When traders quantify risk and reward as the basis of their strategy, they have higher chances of trading effectively. Backtesting is all about analyzing the past and forecasting the future behavior of a trading strategy.
Instead of providing fast, random advice (which may be regrettable), backtesting supports a tried and true strategy.
The theory of backtesting is that a trading strategy that performed satisfactorily in the past is most likely to perform satisfactorily in the long term, and any strategy that has performed poorly in the past is most likely to perform poorly in the future.
My trading strategy isn’t going well; is something wrong?
“I have a trading plan, but my trade is not going well.” There are two possibilities: something in the strategy is not serving, or you are not keeping to the plan.
If you want to become an efficient trader, you must have a strategy. Never underestimate the importance of planning. If you stick to the plan, with time, you can go back and perform additional testing.
If the strategy is sound and has been backtested and paper traded (or forward-tested with only a small amount of money), the problem is most likely that you are not following it.
Rather than abandoning your trading strategy entirely, you may make tweaks and fine-tune it until you reach the desired results.
If the backtest yields poor results, traders must either optimize or disapprove of the strategy. Properly executed backtesting with positive results increases the trader’s drive and motivation to move forward with the strategy. The essence of backtesting cannot be overemphasized!
How Do I Conduct A Backtest?
Backtesting is a trading strategy that can be done in two ways. These include:
Manual backtesting is a method through which traders study trading techniques using historical data and assess the findings on their own.
Automated back-testing is a method through which software performs a back-test automatically. This means that no additional manual efforts are required.
For modern traders, automation has simplified the process and dramatically increased efficiency. Trading platforms offer software capabilities for carrying out in-depth strategy backtesting operations.
How important is a trading strategy?
Although all effective trading material emphasizes the need for developing a trading plan, most people do not construct one. Most traders are already aware of this, but making a strategy appears to be a lot of effort (and it is), which is probably one of the main reasons why people don’t bother.
No trader will achieve long-term success in the market unless they have a precise and clearly defined trading strategy that they stick to because it’s one thing to have the strategy, and it’s another to implement it.
New traders sometimes enter the market without a strategy and, as a result, have little concern for their risk and profit objectives. All they are concerned about is “I want to earn money.” Fantastic!

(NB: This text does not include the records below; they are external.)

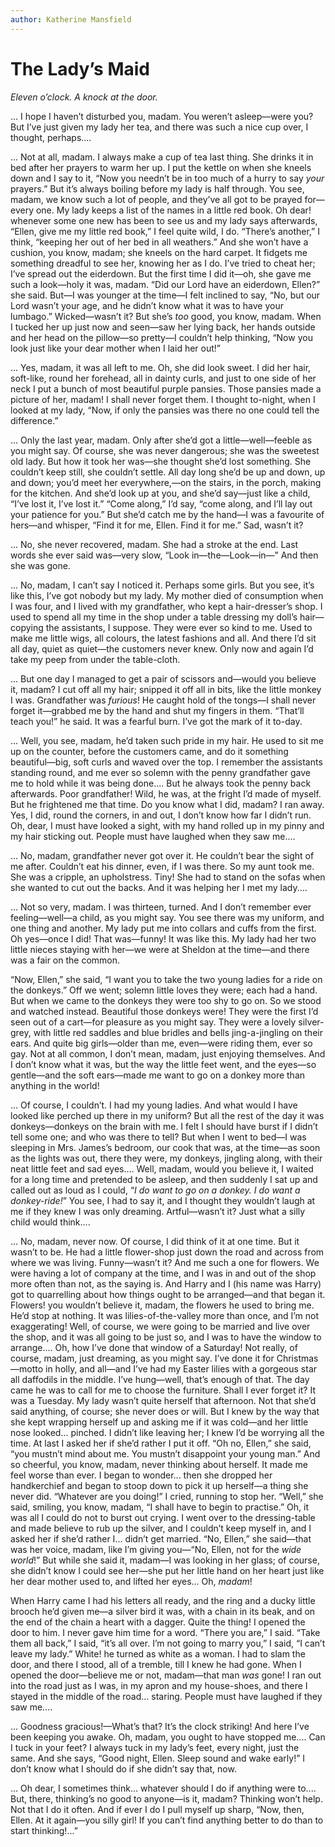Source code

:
 ```yaml
---
author: Katherine Mansfield
---
```

# The Lady’s Maid

_Eleven o’clock. A knock at the door._

<p class="introductory-section">... I hope I haven’t disturbed you, madam. You weren’t asleep—were you?
But I’ve just given my lady her tea, and there was such a nice cup
over, I thought, perhaps....</p>

... Not at all, madam. I always make a cup of tea last thing. She
drinks it in bed after her prayers to warm her up. I put the kettle on
when she kneels down and I say to it, “Now you needn’t be in too much
of a hurry to say _your_ prayers.” But it’s always boiling before my
lady is half through. You see, madam, we know such a lot of people, and
they’ve all got to be prayed for—every one. My lady keeps a list of the
names in a little red book. Oh dear! whenever some one new has been to
see us and my lady says afterwards, “Ellen, give me my little red
book,” I feel quite wild, I do. “There’s another,” I think, “keeping
her out of her bed in all weathers.” And she won’t have a cushion, you
know, madam; she kneels on the hard carpet. It fidgets me something
dreadful to see her, knowing her as I do. I’ve tried to cheat her; I’ve
spread out the eiderdown. But the first time I did it—oh, she gave me
such a look—holy it was, madam. “Did our Lord have an eiderdown,
Ellen?” she said. But—I was younger at the time—I felt inclined to say,
“No, but our Lord wasn’t your age, and he didn’t know what it was to
have your lumbago.” Wicked—wasn’t it? But she’s _too_ good, you know,
madam. When I tucked her up just now and seen—saw her lying back, her
hands outside and her head on the pillow—so pretty—I couldn’t help
thinking, “Now you look just like your dear mother when I laid her
out!”

... Yes, madam, it was all left to me. Oh, she did look sweet. I did
her hair, soft-like, round her forehead, all in dainty curls, and just
to one side of her neck I put a bunch of most beautiful purple pansies.
Those pansies made a picture of her, madam! I shall never forget them.
I thought to-night, when I looked at my lady, “Now, if only the pansies
was there no one could tell the difference.”

... Only the last year, madam. Only after she’d got a
little—well—feeble as you might say. Of course, she was never
dangerous; she was the sweetest old lady. But how it took her was—she
thought she’d lost something. She couldn’t keep still, she couldn’t
settle. All day long she’d be up and down, up and down; you’d meet her
everywhere,—on the stairs, in the porch, making for the kitchen. And
she’d look up at you, and she’d say—just like a child, “I’ve lost it,
I’ve lost it.” “Come along,” I’d say, “come along, and I’ll lay out
your patience for you.” But she’d catch me by the hand—I was a
favourite of hers—and whisper, “Find it for me, Ellen. Find it for me.”
Sad, wasn’t it?

... No, she never recovered, madam. She had a stroke at the end. Last
words she ever said was—very slow, “Look in—the—Look—in—” And then she
was gone.

... No, madam, I can’t say I noticed it. Perhaps some girls. But you
see, it’s like this, I’ve got nobody but my lady. My mother died of
consumption when I was four, and I lived with my grandfather, who kept
a hair-dresser’s shop. I used to spend all my time in the shop under a
table dressing my doll’s hair—copying the assistants, I suppose. They
were ever so kind to me. Used to make me little wigs, all colours, the
latest fashions and all. And there I’d sit all day, quiet as quiet—the
customers never knew. Only now and again I’d take my peep from under
the table-cloth.

... But one day I managed to get a pair of scissors and—would you
believe it, madam? I cut off all my hair; snipped it off all in bits,
like the little monkey I was. Grandfather was _furious_! He caught hold
of the tongs—I shall never forget it—grabbed me by the hand and shut my
fingers in them. “That’ll teach you!” he said. It was a fearful burn.
I’ve got the mark of it to-day.

... Well, you see, madam, he’d taken such pride in my hair. He used to
sit me up on the counter, before the customers came, and do it
something beautiful—big, soft curls and waved over the top. I remember
the assistants standing round, and me ever so solemn with the penny
grandfather gave me to hold while it was being done.... But he always
took the penny back afterwards. Poor grandfather! Wild, he was, at the
fright I’d made of myself. But he frightened me that time. Do you know
what I did, madam? I ran away. Yes, I did, round the corners, in and
out, I don’t know how far I didn’t run. Oh, dear, I must have looked a
sight, with my hand rolled up in my pinny and my hair sticking out.
People must have laughed when they saw me....

... No, madam, grandfather never got over it. He couldn’t bear the
sight of me after. Couldn’t eat his dinner, even, if I was there. So my
aunt took me. She was a cripple, an upholstress. Tiny! She had to stand
on the sofas when she wanted to cut out the backs. And it was helping
her I met my lady....

... Not so very, madam. I was thirteen, turned. And I don’t remember
ever feeling—well—a child, as you might say. You see there was my
uniform, and one thing and another. My lady put me into collars and
cuffs from the first. Oh yes—once I did! That was—funny! It was like
this. My lady had her two little nieces staying with her—we were at
Sheldon at the time—and there was a fair on the common.

“Now, Ellen,” she said, “I want you to take the two young ladies for a
ride on the donkeys.” Off we went; solemn little loves they were; each
had a hand. But when we came to the donkeys they were too shy to go on.
So we stood and watched instead. Beautiful those donkeys were! They
were the first I’d seen out of a cart—for pleasure as you might say.
They were a lovely silver-grey, with little red saddles and blue
bridles and bells jing-a-jingling on their ears. And quite big
girls—older than me, even—were riding them, ever so gay. Not at all
common, I don’t mean, madam, just enjoying themselves. And I don’t know
what it was, but the way the little feet went, and the eyes—so
gentle—and the soft ears—made me want to go on a donkey more than
anything in the world!

... Of course, I couldn’t. I had my young ladies. And what would I have
looked like perched up there in my uniform? But all the rest of the day
it was donkeys—donkeys on the brain with me. I felt I should have burst
if I didn’t tell some one; and who was there to tell? But when I went
to bed—I was sleeping in Mrs. James’s bedroom, our cook that was, at
the time—as soon as the lights was out, there they were, my donkeys,
jingling along, with their neat little feet and sad eyes.... Well,
madam, would you believe it, I waited for a long time and pretended to
be asleep, and then suddenly I sat up and called out as loud as I
could, “_I do want to go on a donkey. I do want a donkey-ride!_” You
see, I had to say it, and I thought they wouldn’t laugh at me if they
knew I was only dreaming. Artful—wasn’t it? Just what a silly child
would think....

... No, madam, never now. Of course, I did think of it at one time. But
it wasn’t to be. He had a little flower-shop just down the road and
across from where we was living. Funny—wasn’t it? And me such a one for
flowers. We were having a lot of company at the time, and I was in and
out of the shop more often than not, as the saying is. And Harry and I
(his name was Harry) got to quarrelling about how things ought to be
arranged—and that began it. Flowers! you wouldn’t believe it, madam,
the flowers he used to bring me. He’d stop at nothing. It was
lilies-of-the-valley more than once, and I’m not exaggerating! Well, of
course, we were going to be married and live over the shop, and it was
all going to be just so, and I was to have the window to arrange....
Oh, how I’ve done that window of a Saturday! Not really, of course,
madam, just dreaming, as you might say. I’ve done it for
Christmas—motto in holly, and all—and I’ve had my Easter lilies with a
gorgeous star all daffodils in the middle. I’ve hung—well, that’s
enough of that. The day came he was to call for me to choose the
furniture. Shall I ever forget it? It was a Tuesday. My lady wasn’t
quite herself that afternoon. Not that she’d said anything, of course;
she never does or will. But I knew by the way that she kept wrapping
herself up and asking me if it was cold—and her little nose looked...
pinched. I didn’t like leaving her; I knew I’d be worrying all the
time. At last I asked her if she’d rather I put it off. “Oh no, Ellen,”
she said, “you mustn’t mind about me. You mustn’t disappoint your young
man.” And so cheerful, you know, madam, never thinking about herself.
It made me feel worse than ever. I began to wonder... then she dropped
her handkerchief and began to stoop down to pick it up herself—a thing
she never did. “Whatever are you doing!” I cried, running to stop her.
“Well,” she said, smiling, you know, madam, “I shall have to begin to
practise.” Oh, it was all I could do not to burst out crying. I went
over to the dressing-table and made believe to rub up the silver, and I
couldn’t keep myself in, and I asked her if she’d rather I... didn’t
get married. “No, Ellen,” she said—that was her voice, madam, like I’m
giving you—“No, Ellen, not for the _wide world_!” But while she said
it, madam—I was looking in her glass; of course, she didn’t know I
could see her—she put her little hand on her heart just like her dear
mother used to, and lifted her eyes... Oh, _madam_!

When Harry came I had his letters all ready, and the ring and a ducky
little brooch he’d given me—a silver bird it was, with a chain in its
beak, and on the end of the chain a heart with a dagger. Quite the
thing! I opened the door to him. I never gave him time for a word.
“There you are,” I said. “Take them all back,” I said, “it’s all over.
I’m not going to marry you,” I said, “I can’t leave my lady.” White! he
turned as white as a woman. I had to slam the door, and there I stood,
all of a tremble, till I knew he had gone. When I opened the
door—believe me or not, madam—that man _was_ gone! I ran out into the
road just as I was, in my apron and my house-shoes, and there I stayed
in the middle of the road... staring. People must have laughed if they
saw me....

... Goodness gracious!—What’s that? It’s the clock striking! And here
I’ve been keeping you awake. Oh, madam, you ought to have stopped
me.... Can I tuck in your feet? I always tuck in my lady’s feet, every
night, just the same. And she says, “Good night, Ellen. Sleep sound and
wake early!” I don’t know what I should do if she didn’t say that, now.

... Oh dear, I sometimes think... whatever should I do if anything were
to.... But, there, thinking’s no good to anyone—is it, madam? Thinking
won’t help. Not that I do it often. And if ever I do I pull myself up
sharp, “Now, then, Ellen. At it again—you silly girl! If you can’t find
anything better to do than to start thinking!...”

But this is not a strategy, but a wish!
Unfortunately, far too many people nowadays come to trading under the misguided impression that they will be able to make it through without a trading strategy.

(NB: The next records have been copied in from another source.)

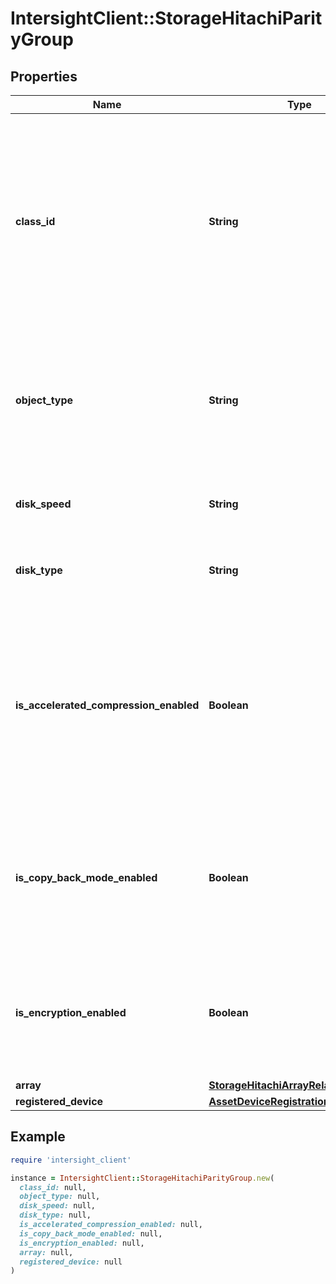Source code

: # IntersightClient::StorageHitachiParityGroup

## Properties

| Name | Type | Description | Notes |
| ---- | ---- | ----------- | ----- |
| **class_id** | **String** | The fully-qualified name of the instantiated, concrete type. This property is used as a discriminator to identify the type of the payload when marshaling and unmarshaling data. | [default to &#39;storage.HitachiParityGroup&#39;] |
| **object_type** | **String** | The fully-qualified name of the instantiated, concrete type. The value should be the same as the &#39;ClassId&#39; property. | [default to &#39;storage.HitachiParityGroup&#39;] |
| **disk_speed** | **String** | Speed (rpm) of the disk belonging to the parity group. | [optional][readonly] |
| **disk_type** | **String** | Type of the disk belonging to the parity group. | [optional][readonly] |
| **is_accelerated_compression_enabled** | **Boolean** | Value of the accelerated compression of the parity group. true, Accelerated compression for the parity group is enabled. false, Accelerated compression for the parity group is disabled. | [optional][readonly] |
| **is_copy_back_mode_enabled** | **Boolean** | Value of the copy back mode setting of the parity group. true, Copy back mode is enabled. false, Copy back mode is disabled. | [optional][readonly] |
| **is_encryption_enabled** | **Boolean** | Value of the encryption setting of the parity group. true, Encryption is enabled. false, Encryption is disabled. | [optional][readonly] |
| **array** | [**StorageHitachiArrayRelationship**](StorageHitachiArrayRelationship.md) |  | [optional] |
| **registered_device** | [**AssetDeviceRegistrationRelationship**](AssetDeviceRegistrationRelationship.md) |  | [optional] |

## Example

```ruby
require 'intersight_client'

instance = IntersightClient::StorageHitachiParityGroup.new(
  class_id: null,
  object_type: null,
  disk_speed: null,
  disk_type: null,
  is_accelerated_compression_enabled: null,
  is_copy_back_mode_enabled: null,
  is_encryption_enabled: null,
  array: null,
  registered_device: null
)
```

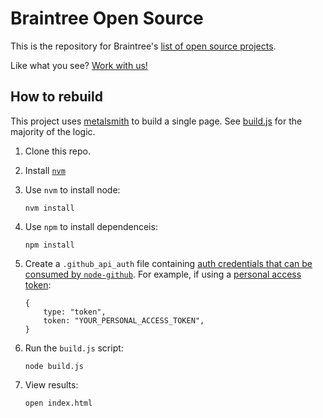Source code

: # Braintree Open Source

This is the repository for Braintree's [list of open source projects](https://braintree.github.io).

Like what you see? [Work with us!](https://www.braintreepayments.com/careers)

## How to rebuild

This project uses [metalsmith](http://www.metalsmith.io/) to build a single page. See [build.js](build.js) for the majority of the logic.

1. Clone this repo.
2. Install [`nvm`](https://github.com/creationix/nvm)
3. Use `nvm` to install node:

    ```
    nvm install
    ```

4. Use `npm` to install dependenceis:

    ```
    npm install
    ```

5. Create a `.github_api_auth` file containing [auth credentials that can be consumed by `node-github`](https://github.com/mikedeboer/node-github#authentication). For example, if using a [personal access token](https://github.com/settings/tokens):

    ```
    {
        type: "token",
        token: "YOUR_PERSONAL_ACCESS_TOKEN",
    }
    ```

6. Run the `build.js` script:

    ```
    node build.js
    ```

7. View results:

    ```
    open index.html
    ```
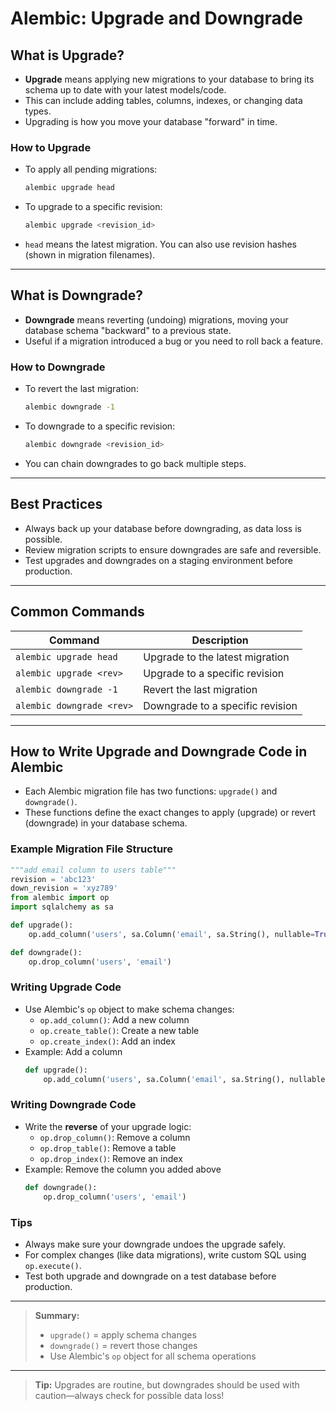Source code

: # Alembic: Upgrade and Downgrade

## What is Upgrade?
- **Upgrade** means applying new migrations to your database to bring its schema up to date with your latest models/code.
- This can include adding tables, columns, indexes, or changing data types.
- Upgrading is how you move your database "forward" in time.

### How to Upgrade
- To apply all pending migrations:
  ```bash
  alembic upgrade head
  ```
- To upgrade to a specific revision:
  ```bash
  alembic upgrade <revision_id>
  ```
- `head` means the latest migration. You can also use revision hashes (shown in migration filenames).

---

## What is Downgrade?
- **Downgrade** means reverting (undoing) migrations, moving your database schema "backward" to a previous state.
- Useful if a migration introduced a bug or you need to roll back a feature.

### How to Downgrade
- To revert the last migration:
  ```bash
  alembic downgrade -1
  ```
- To downgrade to a specific revision:
  ```bash
  alembic downgrade <revision_id>
  ```
- You can chain downgrades to go back multiple steps.

---

## Best Practices
- Always back up your database before downgrading, as data loss is possible.
- Review migration scripts to ensure downgrades are safe and reversible.
- Test upgrades and downgrades on a staging environment before production.

---

## Common Commands
| Command                        | Description                                 |
|------------------------------- |---------------------------------------------|
| `alembic upgrade head`         | Upgrade to the latest migration             |
| `alembic upgrade <rev>`        | Upgrade to a specific revision              |
| `alembic downgrade -1`         | Revert the last migration                   |
| `alembic downgrade <rev>`      | Downgrade to a specific revision            |

---

## How to Write Upgrade and Downgrade Code in Alembic

- Each Alembic migration file has two functions: `upgrade()` and `downgrade()`.
- These functions define the exact changes to apply (upgrade) or revert (downgrade) in your database schema.

### Example Migration File Structure
```python
"""add email column to users table"""
revision = 'abc123'
down_revision = 'xyz789'
from alembic import op
import sqlalchemy as sa

def upgrade():
    op.add_column('users', sa.Column('email', sa.String(), nullable=True))

def downgrade():
    op.drop_column('users', 'email')
```

### Writing Upgrade Code
- Use Alembic's `op` object to make schema changes:
  - `op.add_column()`: Add a new column
  - `op.create_table()`: Create a new table
  - `op.create_index()`: Add an index
- Example: Add a column
  ```python
  def upgrade():
      op.add_column('users', sa.Column('email', sa.String(), nullable=True))
  ```

### Writing Downgrade Code
- Write the **reverse** of your upgrade logic:
  - `op.drop_column()`: Remove a column
  - `op.drop_table()`: Remove a table
  - `op.drop_index()`: Remove an index
- Example: Remove the column you added above
  ```python
  def downgrade():
      op.drop_column('users', 'email')
  ```

### Tips
- Always make sure your downgrade undoes the upgrade safely.
- For complex changes (like data migrations), write custom SQL using `op.execute()`.
- Test both upgrade and downgrade on a test database before production.

---

> **Summary:**
> - `upgrade()` = apply schema changes
> - `downgrade()` = revert those changes
> - Use Alembic's `op` object for all schema operations

---

> **Tip:** Upgrades are routine, but downgrades should be used with caution—always check for possible data loss!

A trader without a strategy is more likely to rely on instincts, guesswork, suggestions, and even happenstance. For these traders, the experience is typically a nail-biting, bumpy road that results in a devastating trading journey.
Just as no one in their right mind would start (or maintain) a firm without a clear business strategy, In the same way, no serious trader should begin (or continue) trading without a comprehensive trading plan.

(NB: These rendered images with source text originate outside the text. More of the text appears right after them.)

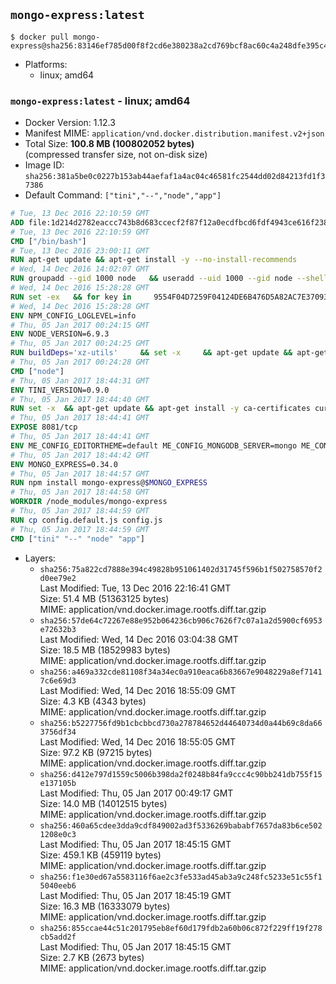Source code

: ## `mongo-express:latest`

```console
$ docker pull mongo-express@sha256:83146ef785d00f8f2cd6e380238a2cd769bcf8ac60c4a248dfe395c45d5f1fc0
```

-	Platforms:
	-	linux; amd64

### `mongo-express:latest` - linux; amd64

-	Docker Version: 1.12.3
-	Manifest MIME: `application/vnd.docker.distribution.manifest.v2+json`
-	Total Size: **100.8 MB (100802052 bytes)**  
	(compressed transfer size, not on-disk size)
-	Image ID: `sha256:381a5be0c0227b153ab44aefaf1a4ac04c46581fc2544dd02d84213fd1f37386`
-	Default Command: `["tini","--","node","app"]`

```dockerfile
# Tue, 13 Dec 2016 22:10:59 GMT
ADD file:1d214d2782eaccc743b8d683ccecf2f87f12a0ecdfbcd6fdf4943ce616f23870 in / 
# Tue, 13 Dec 2016 22:10:59 GMT
CMD ["/bin/bash"]
# Tue, 13 Dec 2016 23:00:11 GMT
RUN apt-get update && apt-get install -y --no-install-recommends 		ca-certificates 		curl 		wget 	&& rm -rf /var/lib/apt/lists/*
# Wed, 14 Dec 2016 14:02:07 GMT
RUN groupadd --gid 1000 node   && useradd --uid 1000 --gid node --shell /bin/bash --create-home node
# Wed, 14 Dec 2016 15:28:28 GMT
RUN set -ex   && for key in     9554F04D7259F04124DE6B476D5A82AC7E37093B     94AE36675C464D64BAFA68DD7434390BDBE9B9C5     0034A06D9D9B0064CE8ADF6BF1747F4AD2306D93     FD3A5288F042B6850C66B31F09FE44734EB7990E     71DCFD284A79C3B38668286BC97EC7A07EDE3FC1     DD8F2338BAE7501E3DD5AC78C273792F7D83545D     B9AE9905FFD7803F25714661B63B535A4C206CA9     C4F0DFFF4E8C1A8236409D08E73BC641CC11F4C8   ; do     gpg --keyserver ha.pool.sks-keyservers.net --recv-keys "$key";   done
# Wed, 14 Dec 2016 15:28:28 GMT
ENV NPM_CONFIG_LOGLEVEL=info
# Thu, 05 Jan 2017 00:24:15 GMT
ENV NODE_VERSION=6.9.3
# Thu, 05 Jan 2017 00:24:25 GMT
RUN buildDeps='xz-utils'     && set -x     && apt-get update && apt-get install -y $buildDeps --no-install-recommends     && rm -rf /var/lib/apt/lists/*     && curl -SLO "https://nodejs.org/dist/v$NODE_VERSION/node-v$NODE_VERSION-linux-x64.tar.xz"     && curl -SLO "https://nodejs.org/dist/v$NODE_VERSION/SHASUMS256.txt.asc"     && gpg --batch --decrypt --output SHASUMS256.txt SHASUMS256.txt.asc     && grep " node-v$NODE_VERSION-linux-x64.tar.xz\$" SHASUMS256.txt | sha256sum -c -     && tar -xJf "node-v$NODE_VERSION-linux-x64.tar.xz" -C /usr/local --strip-components=1     && rm "node-v$NODE_VERSION-linux-x64.tar.xz" SHASUMS256.txt.asc SHASUMS256.txt     && apt-get purge -y --auto-remove $buildDeps     && ln -s /usr/local/bin/node /usr/local/bin/nodejs
# Thu, 05 Jan 2017 00:24:28 GMT
CMD ["node"]
# Thu, 05 Jan 2017 18:44:31 GMT
ENV TINI_VERSION=0.9.0
# Thu, 05 Jan 2017 18:44:40 GMT
RUN set -x 	&& apt-get update && apt-get install -y ca-certificates curl 		--no-install-recommends 	&& curl -fSL "https://github.com/krallin/tini/releases/download/v${TINI_VERSION}/tini" -o /usr/local/bin/tini 	&& curl -fSL "https://github.com/krallin/tini/releases/download/v${TINI_VERSION}/tini.asc" -o /usr/local/bin/tini.asc 	&& export GNUPGHOME="$(mktemp -d)" 	&& gpg --keyserver ha.pool.sks-keyservers.net --recv-keys 6380DC428747F6C393FEACA59A84159D7001A4E5 	&& gpg --batch --verify /usr/local/bin/tini.asc /usr/local/bin/tini 	&& rm -r "$GNUPGHOME" /usr/local/bin/tini.asc 	&& chmod +x /usr/local/bin/tini 	&& tini -h 	&& apt-get purge --auto-remove -y ca-certificates curl 	&& rm -rf /var/lib/apt/lists/*
# Thu, 05 Jan 2017 18:44:41 GMT
EXPOSE 8081/tcp
# Thu, 05 Jan 2017 18:44:41 GMT
ENV ME_CONFIG_EDITORTHEME=default ME_CONFIG_MONGODB_SERVER=mongo ME_CONFIG_MONGODB_ENABLE_ADMIN=true ME_CONFIG_BASICAUTH_USERNAME= ME_CONFIG_BASICAUTH_PASSWORD= VCAP_APP_HOST=0.0.0.0
# Thu, 05 Jan 2017 18:44:42 GMT
ENV MONGO_EXPRESS=0.34.0
# Thu, 05 Jan 2017 18:44:57 GMT
RUN npm install mongo-express@$MONGO_EXPRESS
# Thu, 05 Jan 2017 18:44:58 GMT
WORKDIR /node_modules/mongo-express
# Thu, 05 Jan 2017 18:44:59 GMT
RUN cp config.default.js config.js
# Thu, 05 Jan 2017 18:44:59 GMT
CMD ["tini" "--" "node" "app"]
```

-	Layers:
	-	`sha256:75a822cd7888e394c49828b951061402d31745f596b1f502758570f2d0ee79e2`  
		Last Modified: Tue, 13 Dec 2016 22:16:41 GMT  
		Size: 51.4 MB (51363125 bytes)  
		MIME: application/vnd.docker.image.rootfs.diff.tar.gzip
	-	`sha256:57de64c72267e88e952b064236cb906c7626f7c07a1a2d5900cf6953e72632b3`  
		Last Modified: Wed, 14 Dec 2016 03:04:38 GMT  
		Size: 18.5 MB (18529983 bytes)  
		MIME: application/vnd.docker.image.rootfs.diff.tar.gzip
	-	`sha256:a469a332cde81108f34a34ec0a910eaca6b83667e9048229a8ef71417c6e69d3`  
		Last Modified: Wed, 14 Dec 2016 18:55:09 GMT  
		Size: 4.3 KB (4343 bytes)  
		MIME: application/vnd.docker.image.rootfs.diff.tar.gzip
	-	`sha256:b5227756fd9b1cbcbbcd730a278784652d44640734d0a44b69c8da663756df34`  
		Last Modified: Wed, 14 Dec 2016 18:55:05 GMT  
		Size: 97.2 KB (97215 bytes)  
		MIME: application/vnd.docker.image.rootfs.diff.tar.gzip
	-	`sha256:d412e797d1559c5006b398da2f0248b84fa9ccc4c90bb241db755f15e137105b`  
		Last Modified: Thu, 05 Jan 2017 00:49:17 GMT  
		Size: 14.0 MB (14012515 bytes)  
		MIME: application/vnd.docker.image.rootfs.diff.tar.gzip
	-	`sha256:460a65cdee3dda9cdf849002ad3f5336269bababf7657da83b6ce5021208e0c3`  
		Last Modified: Thu, 05 Jan 2017 18:45:15 GMT  
		Size: 459.1 KB (459119 bytes)  
		MIME: application/vnd.docker.image.rootfs.diff.tar.gzip
	-	`sha256:f1e30ed67a5583116f6ae2c3fe533ad45ab3a9c248fc5233e51c55f15040eeb6`  
		Last Modified: Thu, 05 Jan 2017 18:45:19 GMT  
		Size: 16.3 MB (16333079 bytes)  
		MIME: application/vnd.docker.image.rootfs.diff.tar.gzip
	-	`sha256:855ccae44c51c201795eb8ef60d179fdb2a60b06c872f229ff19f278cb5add2f`  
		Last Modified: Thu, 05 Jan 2017 18:45:15 GMT  
		Size: 2.7 KB (2673 bytes)  
		MIME: application/vnd.docker.image.rootfs.diff.tar.gzip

Also, a trading strategy will help you to eliminate emotional breakdowns so that when market conditions force you to make decisions on the fly, you have a playbook on how to deal with the issue or have it all written down or coded into your trading software, and it takes care of itself.
Finally, a trading strategy is intended to allow the calm, analytical you to overrule the emotional, irrational you.
How will backtesting give me an edge in trading?
Many skilled and competent traders are great record keepers. If they win a transaction, they want to know why and how they won.
More importantly, when they lose, people want to know what happened so they don’t make the same mistakes again.
Details such as goals, the entrance and exit of each trade, the time, support and resistance levels, the daily opening range, market open and close for the day, and remarks about why you made the trade, as well as the lessons learned, should be recorded.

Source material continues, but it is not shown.